**** AVAILABLE DATA ****
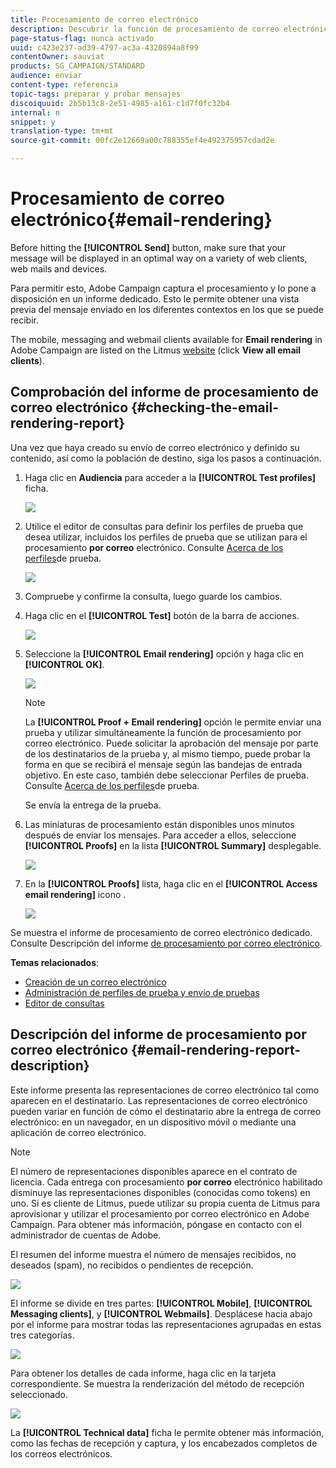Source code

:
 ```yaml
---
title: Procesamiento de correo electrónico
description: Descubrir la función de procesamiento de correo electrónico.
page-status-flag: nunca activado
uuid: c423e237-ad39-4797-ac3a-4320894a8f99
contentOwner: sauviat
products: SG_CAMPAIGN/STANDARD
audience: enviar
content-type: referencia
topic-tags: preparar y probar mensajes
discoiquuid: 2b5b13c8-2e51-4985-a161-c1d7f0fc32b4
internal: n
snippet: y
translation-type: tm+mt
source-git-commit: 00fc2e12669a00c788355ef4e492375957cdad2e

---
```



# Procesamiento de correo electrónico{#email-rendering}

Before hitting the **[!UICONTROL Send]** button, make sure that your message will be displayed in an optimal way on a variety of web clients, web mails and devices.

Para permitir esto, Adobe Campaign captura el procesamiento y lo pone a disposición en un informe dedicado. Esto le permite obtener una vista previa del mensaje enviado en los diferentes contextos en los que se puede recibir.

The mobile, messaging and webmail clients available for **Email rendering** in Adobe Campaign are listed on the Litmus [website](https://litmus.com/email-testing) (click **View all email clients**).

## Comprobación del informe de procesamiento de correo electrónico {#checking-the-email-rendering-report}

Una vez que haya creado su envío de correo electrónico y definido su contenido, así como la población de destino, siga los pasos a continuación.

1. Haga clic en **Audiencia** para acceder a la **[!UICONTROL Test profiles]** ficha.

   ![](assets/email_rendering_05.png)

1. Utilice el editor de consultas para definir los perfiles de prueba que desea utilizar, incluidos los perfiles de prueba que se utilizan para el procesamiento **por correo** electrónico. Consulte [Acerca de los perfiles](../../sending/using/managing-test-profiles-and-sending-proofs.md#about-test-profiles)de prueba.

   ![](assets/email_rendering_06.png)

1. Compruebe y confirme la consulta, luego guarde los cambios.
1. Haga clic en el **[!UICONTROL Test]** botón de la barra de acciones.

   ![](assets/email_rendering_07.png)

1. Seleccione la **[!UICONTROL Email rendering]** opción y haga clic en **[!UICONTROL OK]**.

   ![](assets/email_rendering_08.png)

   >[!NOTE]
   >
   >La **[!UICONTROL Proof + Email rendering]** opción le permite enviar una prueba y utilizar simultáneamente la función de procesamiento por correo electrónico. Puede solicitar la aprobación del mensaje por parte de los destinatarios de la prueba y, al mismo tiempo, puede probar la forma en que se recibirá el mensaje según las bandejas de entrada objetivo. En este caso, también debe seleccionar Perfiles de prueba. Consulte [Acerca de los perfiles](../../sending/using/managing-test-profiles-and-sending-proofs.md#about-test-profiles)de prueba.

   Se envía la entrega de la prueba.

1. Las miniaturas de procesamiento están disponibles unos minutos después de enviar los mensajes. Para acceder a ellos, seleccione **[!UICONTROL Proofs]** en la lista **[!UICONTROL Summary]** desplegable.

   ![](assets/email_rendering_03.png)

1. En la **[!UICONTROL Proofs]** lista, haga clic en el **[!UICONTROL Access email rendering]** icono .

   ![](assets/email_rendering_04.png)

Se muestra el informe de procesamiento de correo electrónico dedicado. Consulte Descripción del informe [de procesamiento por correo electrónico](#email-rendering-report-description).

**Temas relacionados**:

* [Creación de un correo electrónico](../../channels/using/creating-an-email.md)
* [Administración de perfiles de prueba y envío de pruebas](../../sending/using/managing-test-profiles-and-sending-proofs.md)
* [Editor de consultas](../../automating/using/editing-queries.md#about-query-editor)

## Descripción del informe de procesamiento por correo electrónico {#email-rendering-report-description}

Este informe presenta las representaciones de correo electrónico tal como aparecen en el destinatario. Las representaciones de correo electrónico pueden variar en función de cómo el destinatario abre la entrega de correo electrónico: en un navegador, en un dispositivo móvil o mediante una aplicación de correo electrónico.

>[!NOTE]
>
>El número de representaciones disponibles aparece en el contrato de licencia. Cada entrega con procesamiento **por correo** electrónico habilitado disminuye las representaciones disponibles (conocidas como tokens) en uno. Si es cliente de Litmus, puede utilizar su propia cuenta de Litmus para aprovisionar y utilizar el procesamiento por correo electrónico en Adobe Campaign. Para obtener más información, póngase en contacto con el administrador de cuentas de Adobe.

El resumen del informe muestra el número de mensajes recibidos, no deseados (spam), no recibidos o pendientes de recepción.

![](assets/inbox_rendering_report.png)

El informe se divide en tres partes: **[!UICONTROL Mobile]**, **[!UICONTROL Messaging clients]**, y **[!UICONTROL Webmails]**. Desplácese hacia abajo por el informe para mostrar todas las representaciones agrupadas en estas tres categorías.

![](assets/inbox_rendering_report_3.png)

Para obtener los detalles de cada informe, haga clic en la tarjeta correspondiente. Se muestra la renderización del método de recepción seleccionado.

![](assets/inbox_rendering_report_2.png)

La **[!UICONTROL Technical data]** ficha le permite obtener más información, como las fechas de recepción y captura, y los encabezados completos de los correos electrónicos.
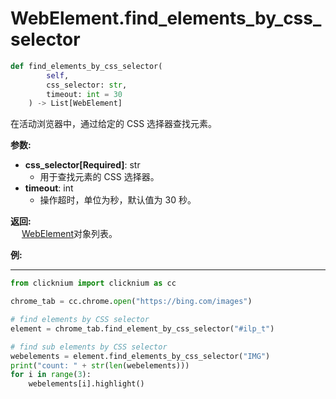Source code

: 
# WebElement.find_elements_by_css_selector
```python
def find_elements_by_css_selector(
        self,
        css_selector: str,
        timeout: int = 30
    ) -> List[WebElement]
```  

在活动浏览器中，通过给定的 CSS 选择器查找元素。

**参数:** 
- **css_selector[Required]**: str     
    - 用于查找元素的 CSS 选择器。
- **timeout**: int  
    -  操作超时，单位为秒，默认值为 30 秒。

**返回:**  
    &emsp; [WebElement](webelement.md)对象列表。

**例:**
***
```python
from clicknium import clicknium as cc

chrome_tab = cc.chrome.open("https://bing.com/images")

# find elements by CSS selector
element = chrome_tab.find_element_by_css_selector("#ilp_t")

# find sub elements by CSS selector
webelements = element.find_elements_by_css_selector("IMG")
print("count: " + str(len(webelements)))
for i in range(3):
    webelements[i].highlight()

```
****
WHAT THE TASK REQUIRES:
For the word "ficha", count the lines in the records that contain it. Give the number and no other words.

SOLUTION FOR THIS TASK:
2